• _ACTIVITY_
The required output is the exact run of lines below that opens at the line with "- [x] add info" and closes at the line with "- [ ] let user upload".

• _INFORMATION_
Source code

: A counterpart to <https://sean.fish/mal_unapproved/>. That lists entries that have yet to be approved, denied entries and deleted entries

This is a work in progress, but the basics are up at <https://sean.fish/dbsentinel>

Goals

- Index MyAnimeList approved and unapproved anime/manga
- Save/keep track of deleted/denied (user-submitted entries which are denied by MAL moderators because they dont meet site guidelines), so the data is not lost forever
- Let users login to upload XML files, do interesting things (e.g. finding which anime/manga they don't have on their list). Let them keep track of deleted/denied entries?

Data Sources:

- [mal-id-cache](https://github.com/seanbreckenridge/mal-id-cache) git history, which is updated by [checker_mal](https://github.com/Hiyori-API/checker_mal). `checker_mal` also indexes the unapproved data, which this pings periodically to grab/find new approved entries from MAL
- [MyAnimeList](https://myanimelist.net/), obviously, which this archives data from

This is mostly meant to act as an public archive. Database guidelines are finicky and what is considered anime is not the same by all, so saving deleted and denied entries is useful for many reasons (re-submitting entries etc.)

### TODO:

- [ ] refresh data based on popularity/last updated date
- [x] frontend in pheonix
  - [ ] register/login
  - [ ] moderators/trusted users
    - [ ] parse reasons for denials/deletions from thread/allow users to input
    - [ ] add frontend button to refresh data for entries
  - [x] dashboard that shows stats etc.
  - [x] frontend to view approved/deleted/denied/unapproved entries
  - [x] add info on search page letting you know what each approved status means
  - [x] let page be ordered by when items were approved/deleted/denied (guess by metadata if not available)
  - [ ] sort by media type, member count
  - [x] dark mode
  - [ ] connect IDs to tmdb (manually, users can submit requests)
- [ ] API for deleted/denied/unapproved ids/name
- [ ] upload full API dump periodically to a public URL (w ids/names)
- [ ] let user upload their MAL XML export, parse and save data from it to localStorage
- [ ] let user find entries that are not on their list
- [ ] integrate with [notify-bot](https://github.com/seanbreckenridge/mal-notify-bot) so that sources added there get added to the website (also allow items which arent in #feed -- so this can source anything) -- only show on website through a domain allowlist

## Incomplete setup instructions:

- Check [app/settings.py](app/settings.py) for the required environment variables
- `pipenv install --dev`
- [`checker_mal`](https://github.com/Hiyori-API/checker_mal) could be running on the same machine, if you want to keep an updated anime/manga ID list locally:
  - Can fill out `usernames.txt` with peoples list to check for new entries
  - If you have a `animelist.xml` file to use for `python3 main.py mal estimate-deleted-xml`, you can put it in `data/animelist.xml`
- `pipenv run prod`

• _OUTPUT OF THE EXERCISE_
  - [x] add info on search page letting you know what each approved status means
  - [x] let page be ordered by when items were approved/deleted/denied (guess by metadata if not available)
  - [ ] sort by media type, member count
  - [x] dark mode
  - [ ] connect IDs to tmdb (manually, users can submit requests)
- [ ] API for deleted/denied/unapproved ids/name
- [ ] upload full API dump periodically to a public URL (w ids/names)
- [ ] let user upload their MAL XML export, parse and save data from it to localStorage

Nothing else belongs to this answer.